-- TASK TO CARRY OUT --
For the listing below, return the line containing "as the doctrine", the line containing "apprehend change as", and all lines in between, exactly as written and nothing else.
***
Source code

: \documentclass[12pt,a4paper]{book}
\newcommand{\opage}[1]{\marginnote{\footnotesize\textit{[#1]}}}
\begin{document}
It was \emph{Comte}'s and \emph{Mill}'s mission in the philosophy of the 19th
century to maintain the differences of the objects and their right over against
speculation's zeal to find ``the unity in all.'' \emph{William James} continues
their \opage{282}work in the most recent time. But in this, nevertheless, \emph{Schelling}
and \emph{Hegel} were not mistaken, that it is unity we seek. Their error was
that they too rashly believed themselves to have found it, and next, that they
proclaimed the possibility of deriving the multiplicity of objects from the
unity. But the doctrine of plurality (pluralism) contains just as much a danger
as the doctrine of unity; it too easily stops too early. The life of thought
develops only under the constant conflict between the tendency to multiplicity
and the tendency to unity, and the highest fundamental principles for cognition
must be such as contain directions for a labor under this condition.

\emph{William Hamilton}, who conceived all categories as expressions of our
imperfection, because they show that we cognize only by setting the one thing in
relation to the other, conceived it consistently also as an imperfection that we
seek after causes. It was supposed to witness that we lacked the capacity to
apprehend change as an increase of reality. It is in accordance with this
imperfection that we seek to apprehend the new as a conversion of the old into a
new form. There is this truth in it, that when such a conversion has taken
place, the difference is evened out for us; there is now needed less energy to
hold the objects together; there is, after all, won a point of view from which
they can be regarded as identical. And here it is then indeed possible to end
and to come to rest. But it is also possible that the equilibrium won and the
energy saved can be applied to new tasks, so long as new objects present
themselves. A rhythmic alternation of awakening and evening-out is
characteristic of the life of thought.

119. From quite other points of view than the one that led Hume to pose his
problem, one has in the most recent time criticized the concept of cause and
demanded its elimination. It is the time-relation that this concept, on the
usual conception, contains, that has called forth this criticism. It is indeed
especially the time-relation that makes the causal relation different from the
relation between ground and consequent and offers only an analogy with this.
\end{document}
***
-- YOUR SOLUTION --
as the doctrine of unity; it too easily stops too early. The life of thought
develops only under the constant conflict between the tendency to multiplicity
and the tendency to unity, and the highest fundamental principles for cognition
must be such as contain directions for a labor under this condition.

\emph{William Hamilton}, who conceived all categories as expressions of our
imperfection, because they show that we cognize only by setting the one thing in
relation to the other, conceived it consistently also as an imperfection that we
seek after causes. It was supposed to witness that we lacked the capacity to
apprehend change as an increase of reality. It is in accordance with this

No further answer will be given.